### PROBLEM TO SOLVE
If a line in the material below holds the string "subsection", tally it, then give the tally alone.

### EXCERPTED RECORDS
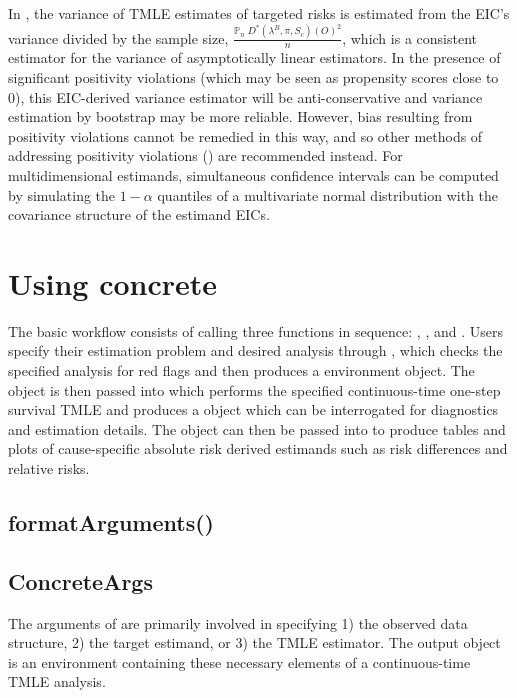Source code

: \documentclass{report}
\newcommand{\1}{\ensuremath{\mathbf{1}}}
\newcommand{\g}{\ensuremath{\pi}}
\begin{document}
In , the variance of TMLE estimates of targeted risks is estimated from the EIC's variance divided by the sample size, \(\frac{\mathbb{P}_n \;D^*( \lambda^B, \g, S_c)(O)^2}{n}\), which is a consistent estimator for the variance of asymptotically linear estimators. In the presence of significant positivity violations (which may be seen as propensity scores close to 0), this EIC-derived variance estimator will be anti-conservative and variance estimation by bootstrap may be more reliable. However, bias resulting from positivity violations cannot be remedied in this way, and so other methods of addressing positivity violations (\cite{petersen_diagnosing_2012}) are recommended instead. For multidimensional estimands, simultaneous confidence intervals can be computed by simulating the \(1 - \alpha\) quantiles of a multivariate normal distribution with the covariance structure of the estimand EICs.

\section{Using concrete}
\label{UsingConcrete}
The basic  workflow consists of calling three functions in sequence: , , and . Users specify their estimation problem and desired analysis through , which checks the specified analysis for red flags and then produces a  environment object. The  object is then passed into  which performs the specified continuous-time one-step survival TMLE and produces a  object which can be interrogated for diagnostics and estimation details. The  object can then be passed into  to produce tables and plots of cause-specific absolute risk derived estimands such as risk differences and relative risks. 


\subsection{formatArguments()}
\label{formatArguments}

\subsection{ConcreteArgs}
\label{sec:orga5407eb}
The arguments of  are primarily involved in specifying 1) the observed data structure, 2) the target estimand, or 3) the TMLE estimator. The output  object is an environment containing these necessary elements of a continuous-time TMLE analysis.
\end{document}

### RESULT FOR THIS TASK
2